O Diabo tremeu diante da pronúncia do seu nome de luz.
Filho da Luz.
Filho de Deus.
Sua expressão de ódio por alguns minutos foi substituída por uma nostalgia quase adocicada.
Mas então olhou Deus sentado ao trono e mais uma vez cobiçou-o.
-Eu sei que você sabe se você falhou, mas nunca revelará a ninguém até que ele vença ou perca, não é?  Atrapalharia o suposto livre arbítrio, dele, dos homens, dos anjos, e claro... o meu!
-E qual sua escolha?
-Você desceu literalmente tão baixo que não terei nada mais a fazer senão aceitar o desafio. E você sabe, se você falhar, eu serei rei daquele mundo e daquela raça insignificante de uma vez por todas.
O Pai sorriu tristemente:
-Eu sei o que você planeja. Não vou impedir que você tente a Herodes  por que a escolha será dele, não sua. Mas ambos sofrerão terríveis consequências. Mas você acha mesmo que você é rei? Tem certeza? Neste exato momento três dos seus supostos súditos, estão jogando suas coroas aos pés do meu Filho.
O anjo caído nada disse, olhou com um ódio profundo pra Deus, odiando todo o amor que este representava, e saiu da sala.
Enoque perguntou a Deus:
-O que isso significa?
-Significa que a terra será um lugar mais escuro e sangrento nos próximos dias, e eu não posso evitar. Mas todos terão a recompensa necessária, melhor até do que a de Jó na Terra.

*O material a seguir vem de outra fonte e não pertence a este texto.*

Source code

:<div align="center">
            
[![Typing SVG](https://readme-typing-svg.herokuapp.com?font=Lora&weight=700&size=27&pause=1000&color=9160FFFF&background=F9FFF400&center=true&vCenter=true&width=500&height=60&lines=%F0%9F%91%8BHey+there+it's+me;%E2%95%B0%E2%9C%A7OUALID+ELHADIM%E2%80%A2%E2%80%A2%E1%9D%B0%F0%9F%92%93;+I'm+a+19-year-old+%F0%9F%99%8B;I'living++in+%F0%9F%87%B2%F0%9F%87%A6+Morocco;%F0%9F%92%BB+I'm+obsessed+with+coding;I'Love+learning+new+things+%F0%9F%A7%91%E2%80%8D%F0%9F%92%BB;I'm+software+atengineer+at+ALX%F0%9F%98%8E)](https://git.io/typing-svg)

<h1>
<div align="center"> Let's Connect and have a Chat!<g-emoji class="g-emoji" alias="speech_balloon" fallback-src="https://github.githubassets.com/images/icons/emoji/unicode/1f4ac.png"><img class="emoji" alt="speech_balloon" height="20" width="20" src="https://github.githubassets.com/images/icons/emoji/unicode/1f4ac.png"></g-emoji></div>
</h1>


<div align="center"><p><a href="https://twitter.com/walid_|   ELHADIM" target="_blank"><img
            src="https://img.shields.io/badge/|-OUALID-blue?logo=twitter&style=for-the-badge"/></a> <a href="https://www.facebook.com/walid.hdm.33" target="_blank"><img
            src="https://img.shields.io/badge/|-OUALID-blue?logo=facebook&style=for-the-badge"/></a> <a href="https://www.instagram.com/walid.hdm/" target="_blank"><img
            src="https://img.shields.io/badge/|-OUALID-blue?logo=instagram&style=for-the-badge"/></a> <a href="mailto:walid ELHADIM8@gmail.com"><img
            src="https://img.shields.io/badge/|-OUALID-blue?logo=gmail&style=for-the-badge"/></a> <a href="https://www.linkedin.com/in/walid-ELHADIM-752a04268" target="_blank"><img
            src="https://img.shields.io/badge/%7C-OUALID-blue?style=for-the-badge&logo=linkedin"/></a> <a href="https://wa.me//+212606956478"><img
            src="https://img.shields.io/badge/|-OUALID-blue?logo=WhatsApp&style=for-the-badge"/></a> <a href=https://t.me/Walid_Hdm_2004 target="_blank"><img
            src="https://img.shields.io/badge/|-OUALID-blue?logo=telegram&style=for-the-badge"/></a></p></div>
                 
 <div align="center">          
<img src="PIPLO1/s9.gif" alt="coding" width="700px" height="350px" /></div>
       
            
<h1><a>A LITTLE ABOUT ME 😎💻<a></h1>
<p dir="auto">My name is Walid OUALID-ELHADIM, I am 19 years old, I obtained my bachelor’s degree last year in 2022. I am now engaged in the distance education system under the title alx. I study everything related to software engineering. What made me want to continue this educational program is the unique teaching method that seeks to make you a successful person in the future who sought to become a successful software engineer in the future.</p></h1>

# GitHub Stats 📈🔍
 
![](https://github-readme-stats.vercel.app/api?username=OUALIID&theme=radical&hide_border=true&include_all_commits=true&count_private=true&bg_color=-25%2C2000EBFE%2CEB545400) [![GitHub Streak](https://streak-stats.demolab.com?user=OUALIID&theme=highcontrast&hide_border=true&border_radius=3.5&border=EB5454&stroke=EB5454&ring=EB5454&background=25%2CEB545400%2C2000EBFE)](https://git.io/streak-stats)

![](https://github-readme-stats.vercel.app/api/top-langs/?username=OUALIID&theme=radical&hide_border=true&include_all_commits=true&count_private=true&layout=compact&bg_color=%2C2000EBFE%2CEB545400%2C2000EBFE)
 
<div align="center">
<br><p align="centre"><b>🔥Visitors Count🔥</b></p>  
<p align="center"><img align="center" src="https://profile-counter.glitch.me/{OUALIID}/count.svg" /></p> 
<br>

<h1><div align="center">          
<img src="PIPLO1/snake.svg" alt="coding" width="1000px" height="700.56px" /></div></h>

Maria não podia acreditar no que estava vendo.
Três nobres homens acompanhados de alguns servos e camelos se postavam em frente à casa que ela e José haviam conseguido em Belém para passar uns dias até que Jesus estivesse crescido o suficiente para suportar uma viagem.
Esse dia estava quase chegando, mas a estrela permanecia os acompanhado aonde iam.
Os magos estavam explicando que estudavam os céus e se interessavam pelas profecias hebraicas, ficaram impressionados ao saber que o próprio povo hebreu estava alienado ao que estava acontecendo.
Balthazar adiantou-se e ajoelhou diante do menino depositando aos seus pés uma caixa de madeira enfeitada com floreios dourados:
-Ouro, para honrar o único rei!
Gaspar aproximou-se com outra caixa, escura e mais comprida:
-Incenso, pelas alegrias que ele trará e passará!
Belchior com um cesto e um frasco escuro dentro dele:
-Mirra, para a dor pela qual ele passará e tirará do resto da humanidade. Temos títulos de nobreza nas nossas terras, mas quando o Deus do Universo se reduz a uma frágil criança, somos obrigados a lançar nossas coroas ao chão enquanto a estrela brilha.

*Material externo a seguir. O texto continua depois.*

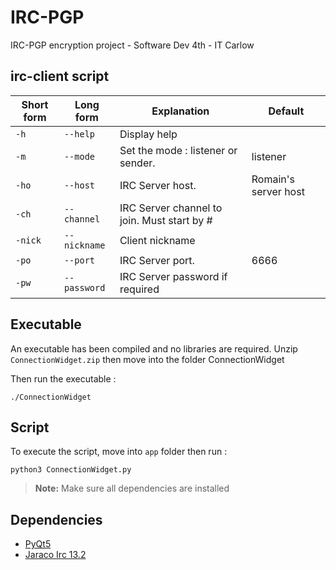 IRC-PGP
=======
IRC-PGP encryption project - Software Dev 4th - IT Carlow

irc-client script 
--------------------

|  Short form          | Long form     | Explanation | Default |
 ----------------- | ---------------------------- | ------------------|--------------------------
| `-h` | `--help`| Display help | |
| `-m` | `--mode`| Set the mode : listener or sender. | listener |
| `-ho`| `--host` | IRC Server host. | Romain's server host |
| `-ch` | `--channel` |IRC Server channel to join. Must start by #  | |
| `-nick` | `--nickname` |Client nickname | |
|`-po`| `--port` | IRC Server port. | 6666 |
|`-pw`|`--password`| IRC Server password if required | |


Executable
--------------
An executable has been compiled and no libraries are required. 
Unzip `ConnectionWidget.zip` then move into the folder ConnectionWidget

Then run the executable : 
    
    ./ConnectionWidget


Script
--------
To execute the script, move into `app` folder then run : 

	python3 ConnectionWidget.py
    
> **Note:** Make sure all dependencies are installed

Dependencies
------------------
 - [PyQt5](https://riverbankcomputing.com/software/pyqt/download5)
 - [Jaraco Irc 13.2](https://github.com/jaraco/irc)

Gabriel contemplou aquela cena com um sorriso no rosto.
Mas logo esse sorriso se desfez.
-Preciso que você os avise, Gabriel! Satanás está a caminho e sussurra ao ouvido de Herodes que o “rei deve ser morto”! Diga em sonhos aos magos, que voltem para o Oriente por outro caminho, não avisem a Herodes como ele os pediu.  Ainda não é hora do meu sangue ser derramado. Quando for, todos os que morrerem agora estarão aptos a viver novamente. Por enquanto, só Jesus pode escapar.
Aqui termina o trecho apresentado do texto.